**Exercise details**
Write the data out again exactly and in full.

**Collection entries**
▼

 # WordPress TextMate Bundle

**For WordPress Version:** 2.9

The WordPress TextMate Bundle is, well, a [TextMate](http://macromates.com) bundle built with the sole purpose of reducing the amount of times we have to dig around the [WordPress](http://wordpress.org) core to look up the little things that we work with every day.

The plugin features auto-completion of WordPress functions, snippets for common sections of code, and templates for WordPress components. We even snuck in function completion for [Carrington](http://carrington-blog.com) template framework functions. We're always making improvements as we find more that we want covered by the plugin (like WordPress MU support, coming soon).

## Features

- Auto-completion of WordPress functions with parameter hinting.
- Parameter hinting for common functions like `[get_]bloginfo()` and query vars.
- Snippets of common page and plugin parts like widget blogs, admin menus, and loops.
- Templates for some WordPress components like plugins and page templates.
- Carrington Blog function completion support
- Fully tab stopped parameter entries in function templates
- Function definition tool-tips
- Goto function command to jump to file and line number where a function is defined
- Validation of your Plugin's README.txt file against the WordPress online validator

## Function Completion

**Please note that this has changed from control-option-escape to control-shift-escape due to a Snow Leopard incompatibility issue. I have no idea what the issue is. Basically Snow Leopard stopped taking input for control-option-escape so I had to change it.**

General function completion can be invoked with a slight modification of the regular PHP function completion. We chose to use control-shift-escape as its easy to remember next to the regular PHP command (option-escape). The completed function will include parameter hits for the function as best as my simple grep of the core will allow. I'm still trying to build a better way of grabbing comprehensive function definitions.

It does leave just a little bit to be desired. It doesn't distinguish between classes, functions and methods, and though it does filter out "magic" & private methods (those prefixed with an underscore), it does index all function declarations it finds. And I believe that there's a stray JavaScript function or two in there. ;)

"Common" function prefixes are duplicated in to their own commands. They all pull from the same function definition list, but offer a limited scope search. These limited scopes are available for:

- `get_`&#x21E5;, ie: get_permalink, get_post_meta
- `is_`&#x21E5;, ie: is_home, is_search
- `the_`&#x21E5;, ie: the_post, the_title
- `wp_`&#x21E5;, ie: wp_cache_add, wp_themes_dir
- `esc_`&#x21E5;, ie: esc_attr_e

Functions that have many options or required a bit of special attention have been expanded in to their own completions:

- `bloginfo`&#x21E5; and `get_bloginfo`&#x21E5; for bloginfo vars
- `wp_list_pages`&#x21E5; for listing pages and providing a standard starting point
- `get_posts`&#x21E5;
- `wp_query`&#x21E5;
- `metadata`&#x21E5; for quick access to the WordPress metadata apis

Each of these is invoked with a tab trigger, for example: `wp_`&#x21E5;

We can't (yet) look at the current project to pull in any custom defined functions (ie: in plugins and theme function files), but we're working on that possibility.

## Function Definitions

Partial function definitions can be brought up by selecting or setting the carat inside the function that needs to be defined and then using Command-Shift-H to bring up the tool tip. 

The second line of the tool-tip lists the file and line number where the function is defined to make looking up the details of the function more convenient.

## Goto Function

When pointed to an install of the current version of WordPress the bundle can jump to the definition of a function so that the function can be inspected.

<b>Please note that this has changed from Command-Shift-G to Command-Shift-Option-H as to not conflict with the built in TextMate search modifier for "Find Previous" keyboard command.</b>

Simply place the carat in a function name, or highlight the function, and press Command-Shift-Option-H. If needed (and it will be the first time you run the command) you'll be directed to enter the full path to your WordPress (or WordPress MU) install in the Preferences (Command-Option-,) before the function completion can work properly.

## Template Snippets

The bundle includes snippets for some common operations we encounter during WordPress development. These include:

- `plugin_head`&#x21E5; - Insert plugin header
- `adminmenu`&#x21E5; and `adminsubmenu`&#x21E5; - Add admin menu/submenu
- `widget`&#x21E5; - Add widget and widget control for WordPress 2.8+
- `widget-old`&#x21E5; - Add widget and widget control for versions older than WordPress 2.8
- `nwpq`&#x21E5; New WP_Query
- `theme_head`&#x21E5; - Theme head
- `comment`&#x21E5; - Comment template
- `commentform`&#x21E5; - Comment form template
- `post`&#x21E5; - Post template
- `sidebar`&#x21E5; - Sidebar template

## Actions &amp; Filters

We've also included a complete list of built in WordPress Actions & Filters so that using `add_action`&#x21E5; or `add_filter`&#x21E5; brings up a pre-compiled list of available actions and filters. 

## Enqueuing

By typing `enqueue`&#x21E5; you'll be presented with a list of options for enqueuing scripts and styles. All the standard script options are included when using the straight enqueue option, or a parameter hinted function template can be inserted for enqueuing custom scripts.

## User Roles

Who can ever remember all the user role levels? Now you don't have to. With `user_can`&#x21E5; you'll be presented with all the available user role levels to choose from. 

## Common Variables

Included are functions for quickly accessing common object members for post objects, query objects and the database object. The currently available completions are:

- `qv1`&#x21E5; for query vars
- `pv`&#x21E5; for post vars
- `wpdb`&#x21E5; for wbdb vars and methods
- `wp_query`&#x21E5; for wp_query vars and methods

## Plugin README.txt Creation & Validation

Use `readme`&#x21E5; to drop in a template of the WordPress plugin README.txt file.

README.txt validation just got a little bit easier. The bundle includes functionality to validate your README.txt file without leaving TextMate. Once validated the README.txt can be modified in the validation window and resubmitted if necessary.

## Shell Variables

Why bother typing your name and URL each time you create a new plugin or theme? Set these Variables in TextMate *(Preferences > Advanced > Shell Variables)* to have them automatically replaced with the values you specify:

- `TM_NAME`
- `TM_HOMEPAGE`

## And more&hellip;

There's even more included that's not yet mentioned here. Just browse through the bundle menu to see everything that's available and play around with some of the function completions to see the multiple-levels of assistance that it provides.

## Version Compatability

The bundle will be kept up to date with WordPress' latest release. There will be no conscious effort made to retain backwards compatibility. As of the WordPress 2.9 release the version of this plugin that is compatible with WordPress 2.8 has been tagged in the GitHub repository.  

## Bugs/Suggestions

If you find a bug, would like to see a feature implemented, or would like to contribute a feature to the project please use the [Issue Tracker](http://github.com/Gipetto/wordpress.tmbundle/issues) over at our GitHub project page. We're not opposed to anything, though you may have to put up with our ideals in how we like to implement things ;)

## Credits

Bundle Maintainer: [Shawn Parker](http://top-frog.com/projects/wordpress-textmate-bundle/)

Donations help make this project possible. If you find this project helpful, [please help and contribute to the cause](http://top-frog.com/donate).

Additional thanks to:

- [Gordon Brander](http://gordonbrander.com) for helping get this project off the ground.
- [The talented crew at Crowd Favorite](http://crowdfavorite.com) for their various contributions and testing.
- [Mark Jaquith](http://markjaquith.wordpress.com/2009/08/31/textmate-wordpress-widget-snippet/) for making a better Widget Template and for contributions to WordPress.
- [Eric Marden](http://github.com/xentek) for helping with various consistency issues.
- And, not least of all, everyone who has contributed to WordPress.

▲

**Exercise response**
 # WordPress TextMate Bundle

**For WordPress Version:** 2.9

The WordPress TextMate Bundle is, well, a [TextMate](http://macromates.com) bundle built with the sole purpose of reducing the amount of times we have to dig around the [WordPress](http://wordpress.org) core to look up the little things that we work with every day.

The plugin features auto-completion of WordPress functions, snippets for common sections of code, and templates for WordPress components. We even snuck in function completion for [Carrington](http://carrington-blog.com) template framework functions. We're always making improvements as we find more that we want covered by the plugin (like WordPress MU support, coming soon).

## Features

- Auto-completion of WordPress functions with parameter hinting.
- Parameter hinting for common functions like `[get_]bloginfo()` and query vars.
- Snippets of common page and plugin parts like widget blogs, admin menus, and loops.
- Templates for some WordPress components like plugins and page templates.
- Carrington Blog function completion support
- Fully tab stopped parameter entries in function templates
- Function definition tool-tips
- Goto function command to jump to file and line number where a function is defined
- Validation of your Plugin's README.txt file against the WordPress online validator

## Function Completion

**Please note that this has changed from control-option-escape to control-shift-escape due to a Snow Leopard incompatibility issue. I have no idea what the issue is. Basically Snow Leopard stopped taking input for control-option-escape so I had to change it.**

General function completion can be invoked with a slight modification of the regular PHP function completion. We chose to use control-shift-escape as its easy to remember next to the regular PHP command (option-escape). The completed function will include parameter hits for the function as best as my simple grep of the core will allow. I'm still trying to build a better way of grabbing comprehensive function definitions.

It does leave just a little bit to be desired. It doesn't distinguish between classes, functions and methods, and though it does filter out "magic" & private methods (those prefixed with an underscore), it does index all function declarations it finds. And I believe that there's a stray JavaScript function or two in there. ;)

"Common" function prefixes are duplicated in to their own commands. They all pull from the same function definition list, but offer a limited scope search. These limited scopes are available for:

- `get_`&#x21E5;, ie: get_permalink, get_post_meta
- `is_`&#x21E5;, ie: is_home, is_search
- `the_`&#x21E5;, ie: the_post, the_title
- `wp_`&#x21E5;, ie: wp_cache_add, wp_themes_dir
- `esc_`&#x21E5;, ie: esc_attr_e

Functions that have many options or required a bit of special attention have been expanded in to their own completions:

- `bloginfo`&#x21E5; and `get_bloginfo`&#x21E5; for bloginfo vars
- `wp_list_pages`&#x21E5; for listing pages and providing a standard starting point
- `get_posts`&#x21E5;
- `wp_query`&#x21E5;
- `metadata`&#x21E5; for quick access to the WordPress metadata apis

Each of these is invoked with a tab trigger, for example: `wp_`&#x21E5;

We can't (yet) look at the current project to pull in any custom defined functions (ie: in plugins and theme function files), but we're working on that possibility.

## Function Definitions

Partial function definitions can be brought up by selecting or setting the carat inside the function that needs to be defined and then using Command-Shift-H to bring up the tool tip. 

The second line of the tool-tip lists the file and line number where the function is defined to make looking up the details of the function more convenient.

## Goto Function

When pointed to an install of the current version of WordPress the bundle can jump to the definition of a function so that the function can be inspected.

<b>Please note that this has changed from Command-Shift-G to Command-Shift-Option-H as to not conflict with the built in TextMate search modifier for "Find Previous" keyboard command.</b>

Simply place the carat in a function name, or highlight the function, and press Command-Shift-Option-H. If needed (and it will be the first time you run the command) you'll be directed to enter the full path to your WordPress (or WordPress MU) install in the Preferences (Command-Option-,) before the function completion can work properly.

## Template Snippets

The bundle includes snippets for some common operations we encounter during WordPress development. These include:

- `plugin_head`&#x21E5; - Insert plugin header
- `adminmenu`&#x21E5; and `adminsubmenu`&#x21E5; - Add admin menu/submenu
- `widget`&#x21E5; - Add widget and widget control for WordPress 2.8+
- `widget-old`&#x21E5; - Add widget and widget control for versions older than WordPress 2.8
- `nwpq`&#x21E5; New WP_Query
- `theme_head`&#x21E5; - Theme head
- `comment`&#x21E5; - Comment template
- `commentform`&#x21E5; - Comment form template
- `post`&#x21E5; - Post template
- `sidebar`&#x21E5; - Sidebar template

## Actions &amp; Filters

We've also included a complete list of built in WordPress Actions & Filters so that using `add_action`&#x21E5; or `add_filter`&#x21E5; brings up a pre-compiled list of available actions and filters. 

## Enqueuing

By typing `enqueue`&#x21E5; you'll be presented with a list of options for enqueuing scripts and styles. All the standard script options are included when using the straight enqueue option, or a parameter hinted function template can be inserted for enqueuing custom scripts.

## User Roles

Who can ever remember all the user role levels? Now you don't have to. With `user_can`&#x21E5; you'll be presented with all the available user role levels to choose from. 

## Common Variables

Included are functions for quickly accessing common object members for post objects, query objects and the database object. The currently available completions are:

- `qv1`&#x21E5; for query vars
- `pv`&#x21E5; for post vars
- `wpdb`&#x21E5; for wbdb vars and methods
- `wp_query`&#x21E5; for wp_query vars and methods

## Plugin README.txt Creation & Validation

Use `readme`&#x21E5; to drop in a template of the WordPress plugin README.txt file.

README.txt validation just got a little bit easier. The bundle includes functionality to validate your README.txt file without leaving TextMate. Once validated the README.txt can be modified in the validation window and resubmitted if necessary.

## Shell Variables

Why bother typing your name and URL each time you create a new plugin or theme? Set these Variables in TextMate *(Preferences > Advanced > Shell Variables)* to have them automatically replaced with the values you specify:

- `TM_NAME`
- `TM_HOMEPAGE`

## And more&hellip;

There's even more included that's not yet mentioned here. Just browse through the bundle menu to see everything that's available and play around with some of the function completions to see the multiple-levels of assistance that it provides.

## Version Compatability

The bundle will be kept up to date with WordPress' latest release. There will be no conscious effort made to retain backwards compatibility. As of the WordPress 2.9 release the version of this plugin that is compatible with WordPress 2.8 has been tagged in the GitHub repository.  

## Bugs/Suggestions

If you find a bug, would like to see a feature implemented, or would like to contribute a feature to the project please use the [Issue Tracker](http://github.com/Gipetto/wordpress.tmbundle/issues) over at our GitHub project page. We're not opposed to anything, though you may have to put up with our ideals in how we like to implement things ;)

## Credits

Bundle Maintainer: [Shawn Parker](http://top-frog.com/projects/wordpress-textmate-bundle/)

Donations help make this project possible. If you find this project helpful, [please help and contribute to the cause](http://top-frog.com/donate).

Additional thanks to:

- [Gordon Brander](http://gordonbrander.com) for helping get this project off the ground.
- [The talented crew at Crowd Favorite](http://crowdfavorite.com) for their various contributions and testing.
- [Mark Jaquith](http://markjaquith.wordpress.com/2009/08/31/textmate-wordpress-widget-snippet/) for making a better Widget Template and for contributions to WordPress.
- [Eric Marden](http://github.com/xentek) for helping with various consistency issues.
- And, not least of all, everyone who has contributed to WordPress.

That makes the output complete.